*REQUIRED ACTION*: Take each line of the entries below that contains "view" and copy it.

(Records excerpted from a collection)
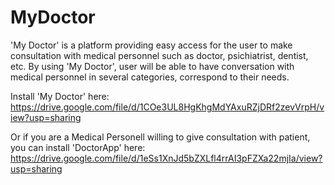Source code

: # MyDoctor
'My Doctor' is a platform providing easy access for the user to make consultation with medical personnel such as doctor, psichiatrist, dentist, etc.
By using 'My Doctor', user will be able to have conversation with medical personnel in several categories, correspond to their needs.

Install 'My Doctor' here:
https://drive.google.com/file/d/1COe3UL8HgKhgMdYAxuRZjDRf2zevVrpH/view?usp=sharing

Or if you are a Medical Personell willing to give consultation with patient, you can install 'DoctorApp' here:
https://drive.google.com/file/d/1eSs1XnJd5bZXLfl4rrAI3pFZXa22mjIa/view?usp=sharing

*OUTPUT*:
https://drive.google.com/file/d/1COe3UL8HgKhgMdYAxuRZjDRf2zevVrpH/view?usp=sharing
https://drive.google.com/file/d/1eSs1XnJd5bZXLfl4rrAI3pFZXa22mjIa/view?usp=sharing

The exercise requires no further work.